= Shaun Birbeck =

English cricketer

Shaun Birbeck (born 26 July 1972) is a former English cricketer. He was a left-handed batsman and a right-arm medium-pace bowler who played for Durham. Birbeck's first-class career began in 1994, having represented the team in the Second XI Championship the previous year.

Birbeck made his first-class debut in a university match in 1994, which Durham won by a comfortable margin following a considerable rain delay. He scored six runs from a grinding 46-ball spell, in mostly appalling weather conditions.

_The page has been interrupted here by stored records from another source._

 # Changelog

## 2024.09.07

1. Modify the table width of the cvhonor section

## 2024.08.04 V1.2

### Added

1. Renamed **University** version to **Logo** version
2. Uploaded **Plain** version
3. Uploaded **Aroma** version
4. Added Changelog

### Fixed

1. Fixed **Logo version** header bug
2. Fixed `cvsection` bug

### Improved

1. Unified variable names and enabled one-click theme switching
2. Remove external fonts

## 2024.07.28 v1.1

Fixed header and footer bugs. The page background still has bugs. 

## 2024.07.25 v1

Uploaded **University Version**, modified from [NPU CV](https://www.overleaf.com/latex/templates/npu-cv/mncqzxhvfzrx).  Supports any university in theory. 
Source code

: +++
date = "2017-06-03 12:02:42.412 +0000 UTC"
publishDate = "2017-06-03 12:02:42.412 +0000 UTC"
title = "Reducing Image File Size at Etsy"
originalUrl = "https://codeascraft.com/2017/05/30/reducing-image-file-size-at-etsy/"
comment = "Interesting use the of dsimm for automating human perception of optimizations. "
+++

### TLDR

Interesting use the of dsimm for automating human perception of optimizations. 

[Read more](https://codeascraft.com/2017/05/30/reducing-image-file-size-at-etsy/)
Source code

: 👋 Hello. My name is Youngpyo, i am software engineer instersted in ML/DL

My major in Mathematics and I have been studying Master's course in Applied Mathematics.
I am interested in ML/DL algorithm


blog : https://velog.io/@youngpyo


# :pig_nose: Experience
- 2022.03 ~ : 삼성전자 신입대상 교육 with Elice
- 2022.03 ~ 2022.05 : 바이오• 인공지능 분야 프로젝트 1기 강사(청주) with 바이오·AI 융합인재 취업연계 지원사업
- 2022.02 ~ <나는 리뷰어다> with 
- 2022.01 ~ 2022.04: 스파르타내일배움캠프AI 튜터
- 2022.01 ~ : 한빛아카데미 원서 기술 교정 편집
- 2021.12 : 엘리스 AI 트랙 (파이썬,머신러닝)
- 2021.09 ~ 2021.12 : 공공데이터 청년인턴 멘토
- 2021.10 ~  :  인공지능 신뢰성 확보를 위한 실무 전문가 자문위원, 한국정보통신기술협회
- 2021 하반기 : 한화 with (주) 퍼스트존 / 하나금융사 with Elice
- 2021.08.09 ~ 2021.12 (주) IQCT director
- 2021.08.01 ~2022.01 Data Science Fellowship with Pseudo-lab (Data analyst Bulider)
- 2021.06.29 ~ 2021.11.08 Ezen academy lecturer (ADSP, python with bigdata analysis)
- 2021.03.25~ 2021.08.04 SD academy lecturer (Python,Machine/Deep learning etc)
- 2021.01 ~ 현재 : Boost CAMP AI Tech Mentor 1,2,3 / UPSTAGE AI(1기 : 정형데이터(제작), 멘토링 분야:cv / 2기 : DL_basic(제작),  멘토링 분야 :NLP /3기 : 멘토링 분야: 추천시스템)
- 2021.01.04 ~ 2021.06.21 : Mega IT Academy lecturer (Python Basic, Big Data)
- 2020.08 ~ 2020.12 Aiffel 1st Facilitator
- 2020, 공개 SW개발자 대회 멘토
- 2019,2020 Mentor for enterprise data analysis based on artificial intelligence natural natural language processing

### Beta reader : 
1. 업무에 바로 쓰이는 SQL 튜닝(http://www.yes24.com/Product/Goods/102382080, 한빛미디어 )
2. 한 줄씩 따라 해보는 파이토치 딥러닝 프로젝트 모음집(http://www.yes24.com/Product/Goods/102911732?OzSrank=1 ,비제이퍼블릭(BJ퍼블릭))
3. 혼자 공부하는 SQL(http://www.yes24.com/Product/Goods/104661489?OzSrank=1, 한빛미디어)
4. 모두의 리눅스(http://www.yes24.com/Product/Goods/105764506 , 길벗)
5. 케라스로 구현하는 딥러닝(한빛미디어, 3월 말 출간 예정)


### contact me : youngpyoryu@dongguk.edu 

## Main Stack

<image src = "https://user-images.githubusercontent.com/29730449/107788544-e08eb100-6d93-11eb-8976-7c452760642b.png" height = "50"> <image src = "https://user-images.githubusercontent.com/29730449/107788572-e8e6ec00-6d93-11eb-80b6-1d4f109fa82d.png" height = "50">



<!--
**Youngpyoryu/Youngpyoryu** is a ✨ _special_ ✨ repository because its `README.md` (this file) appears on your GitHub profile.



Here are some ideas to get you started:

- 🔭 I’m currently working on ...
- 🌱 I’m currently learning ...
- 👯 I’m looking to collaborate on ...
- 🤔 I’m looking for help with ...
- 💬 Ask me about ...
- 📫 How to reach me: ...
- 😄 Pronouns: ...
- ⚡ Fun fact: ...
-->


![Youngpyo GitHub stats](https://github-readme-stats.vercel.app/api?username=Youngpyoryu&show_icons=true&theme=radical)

Birbeck made his County Championship debut just over a year later, playing for the first time in the 1995 tournament, in an innings defeat against Surrey which saw the opponents win by an innings margin thanks to centuries from Alec Stewart and Mark Butcher. Birbeck made three further appearances in the County Championship in the 1995 season, and while Durham finished second-bottom in the County Championship that season, Birbeck made just one further appearance in the competition, in the following season.

Birbeck appeared three times in the NatWest Trophy in each of the 1999 and 2000 seasons. In 2006, Birbeck made nineteen appearances for Hetton Lyons in the Northern Rock North East Premier League, his first cricketing appearances since the 2000 NatWest Trophy competition.

Birbeck was a lower-order batsman and an occasional bowler, with one half-century in both first-class and one-day cricket to his name.